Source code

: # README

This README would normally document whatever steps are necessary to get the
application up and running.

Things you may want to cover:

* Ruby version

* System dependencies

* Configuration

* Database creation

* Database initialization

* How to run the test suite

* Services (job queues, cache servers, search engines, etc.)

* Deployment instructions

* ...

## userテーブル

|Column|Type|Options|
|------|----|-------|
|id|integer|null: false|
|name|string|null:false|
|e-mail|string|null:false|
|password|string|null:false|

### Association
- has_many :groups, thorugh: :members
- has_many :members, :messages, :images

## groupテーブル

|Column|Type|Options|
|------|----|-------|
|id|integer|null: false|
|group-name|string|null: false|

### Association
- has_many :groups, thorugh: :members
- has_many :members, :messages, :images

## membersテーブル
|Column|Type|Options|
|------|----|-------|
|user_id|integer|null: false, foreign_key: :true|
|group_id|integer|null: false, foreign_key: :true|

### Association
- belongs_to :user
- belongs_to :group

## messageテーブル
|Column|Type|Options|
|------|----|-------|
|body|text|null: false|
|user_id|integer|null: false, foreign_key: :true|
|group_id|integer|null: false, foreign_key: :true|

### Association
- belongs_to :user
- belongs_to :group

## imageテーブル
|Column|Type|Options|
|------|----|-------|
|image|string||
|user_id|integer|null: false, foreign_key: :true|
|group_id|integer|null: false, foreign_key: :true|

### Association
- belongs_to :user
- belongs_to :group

+---+

Task statement =>
All of the material should be written out again exactly.

Solution to this exercise =>
Source code

: # README

This README would normally document whatever steps are necessary to get the
application up and running.

Things you may want to cover:

* Ruby version

* System dependencies

* Configuration

* Database creation

* Database initialization

* How to run the test suite

* Services (job queues, cache servers, search engines, etc.)

* Deployment instructions

* ...

## userテーブル

|Column|Type|Options|
|------|----|-------|
|id|integer|null: false|
|name|string|null:false|
|e-mail|string|null:false|
|password|string|null:false|

### Association
- has_many :groups, thorugh: :members
- has_many :members, :messages, :images

## groupテーブル

|Column|Type|Options|
|------|----|-------|
|id|integer|null: false|
|group-name|string|null: false|

### Association
- has_many :groups, thorugh: :members
- has_many :members, :messages, :images

## membersテーブル
|Column|Type|Options|
|------|----|-------|
|user_id|integer|null: false, foreign_key: :true|
|group_id|integer|null: false, foreign_key: :true|

### Association
- belongs_to :user
- belongs_to :group

## messageテーブル
|Column|Type|Options|
|------|----|-------|
|body|text|null: false|
|user_id|integer|null: false, foreign_key: :true|
|group_id|integer|null: false, foreign_key: :true|

### Association
- belongs_to :user
- belongs_to :group

## imageテーブル
|Column|Type|Options|
|------|----|-------|
|image|string||
|user_id|integer|null: false, foreign_key: :true|
|group_id|integer|null: false, foreign_key: :true|

### Association
- belongs_to :user
- belongs_to :group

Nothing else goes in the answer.